Roundup Tracker - Issues

Issue 2551067

classification
Title: Document file and msg upload for rest interface
Type: behavior Severity: normal
Components: Documentation, API Versions:
process
Status: closed Resolution: fixed
Dependencies: Superseder:
Assigned To: rouilj Nosy List: rouilj, schlatterbeck
Priority: normal Keywords: Blocker, rest

Created on 2019-10-15 02:22 by rouilj, last changed 2019-10-21 13:53 by schlatterbeck.

Messages
msg6746 Author: [hidden] (rouilj) Date: 2019-10-15 02:22
I think the last thing that needs to be added to the rest doc is how to post 
messages and files.

Metadata (everything but content) can be done in json.

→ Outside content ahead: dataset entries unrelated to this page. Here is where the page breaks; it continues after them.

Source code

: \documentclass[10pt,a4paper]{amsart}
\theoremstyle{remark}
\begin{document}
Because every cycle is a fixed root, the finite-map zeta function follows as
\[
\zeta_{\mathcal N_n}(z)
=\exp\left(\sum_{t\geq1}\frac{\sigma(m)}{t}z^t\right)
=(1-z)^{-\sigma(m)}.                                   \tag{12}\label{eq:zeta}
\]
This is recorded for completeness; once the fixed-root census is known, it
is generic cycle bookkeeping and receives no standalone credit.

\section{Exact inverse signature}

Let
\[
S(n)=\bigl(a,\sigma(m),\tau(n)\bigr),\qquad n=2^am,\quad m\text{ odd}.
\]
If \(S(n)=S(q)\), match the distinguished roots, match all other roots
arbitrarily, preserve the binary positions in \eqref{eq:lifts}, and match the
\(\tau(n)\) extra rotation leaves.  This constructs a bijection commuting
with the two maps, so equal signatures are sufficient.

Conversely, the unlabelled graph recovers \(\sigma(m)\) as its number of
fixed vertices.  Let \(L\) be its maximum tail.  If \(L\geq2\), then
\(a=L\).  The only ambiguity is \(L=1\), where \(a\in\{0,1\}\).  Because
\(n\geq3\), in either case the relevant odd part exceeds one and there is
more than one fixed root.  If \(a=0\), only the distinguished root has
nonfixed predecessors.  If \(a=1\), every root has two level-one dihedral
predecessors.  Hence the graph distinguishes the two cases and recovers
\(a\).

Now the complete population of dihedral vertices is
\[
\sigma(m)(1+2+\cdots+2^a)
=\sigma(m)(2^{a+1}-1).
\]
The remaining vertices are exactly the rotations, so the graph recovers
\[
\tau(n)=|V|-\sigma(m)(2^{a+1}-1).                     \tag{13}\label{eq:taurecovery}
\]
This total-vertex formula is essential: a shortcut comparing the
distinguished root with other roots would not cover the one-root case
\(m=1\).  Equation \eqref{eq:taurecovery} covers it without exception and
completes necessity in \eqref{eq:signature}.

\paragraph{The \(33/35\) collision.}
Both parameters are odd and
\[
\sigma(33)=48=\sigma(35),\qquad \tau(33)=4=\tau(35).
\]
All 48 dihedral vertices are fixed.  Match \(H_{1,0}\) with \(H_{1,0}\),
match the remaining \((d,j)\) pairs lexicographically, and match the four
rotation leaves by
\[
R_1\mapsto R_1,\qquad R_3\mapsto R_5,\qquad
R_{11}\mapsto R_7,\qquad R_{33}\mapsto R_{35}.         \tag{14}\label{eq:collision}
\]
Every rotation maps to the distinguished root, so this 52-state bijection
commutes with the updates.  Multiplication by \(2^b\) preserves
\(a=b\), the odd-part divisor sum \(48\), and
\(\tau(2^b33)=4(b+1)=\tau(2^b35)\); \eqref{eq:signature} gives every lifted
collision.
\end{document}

For msgs, if the message text can be represented as utf8, it can be all posted at 
the same time. Also it could be two posts: metadata post to get a url for the 
message. Then post to the url: message_url/content.

Files however are not the same. We support creation of the metadata using json, but 
I am not sure how we can post the metadata and then set the content separately.
Would we use a multipart/form-data posted to /rest/data/file to include the metadata 
and content?

Comments?
msg6747 Author: [hidden] (schlatterbeck) Date: 2019-10-15 13:13
On Tue, Oct 15, 2019 at 02:22:21AM +0000, John Rouillard wrote:
> 
> Files however are not the same. We support creation of the metadata
> using json, but I am not sure how we can post the metadata and then
> set the content separately.
> Would we use a multipart/form-data posted to /rest/data/file to
> include the metadata and content?

I've successfully written files (metadata and content property) using
the method from the request library. The idea is instead of specifying
json = dictionary we specify data = dictionary.

        d = dict (name = filename, content = content, type = content_type)
        j = self.post ('file', data = d)

The self.post method sets up the necessary headers and prefixes the
given path.

I *think* this by default sends the contents as
application/x-www-form-urlencoded
which is sub-optimal for large files.

You can force the requests library to use multipart/form-data by
specifying both, files= *and* data= parameters, e.g.,

# A binary string that can't be decoded as unicode
content = open ('random-junk', 'rb').read ()
fname   = 'a-bigger-testfile'
d = dict \
    ( name = fname
    , type='application/octet-stream'
    )
c = dict (content = content)
r = session.post (url + 'file', files = c, data = d)
print (r.json ())

This produces something like

POST /path/to/tracker/.../file HTTP/1.1
Host: bee:8080
Connection: keep-alive
Accept-Encoding: gzip, deflate
Accept: */*
User-Agent: python-requests/2.12.4
Content-Length: 2405
Content-Type: multipart/form-data;
boundary=788e954792774a6cbe747ba2ca2a276a
Authorization: Basic <censored>

--788e954792774a6cbe747ba2ca2a276a
Content-Disposition: form-data; name="type"

application/octet-stream
--788e954792774a6cbe747ba2ca2a276a
Content-Disposition: form-data; name="name"

a-bigger-testfile
--788e954792774a6cbe747ba2ca2a276a
Content-Disposition: form-data; name="content"; filename="content"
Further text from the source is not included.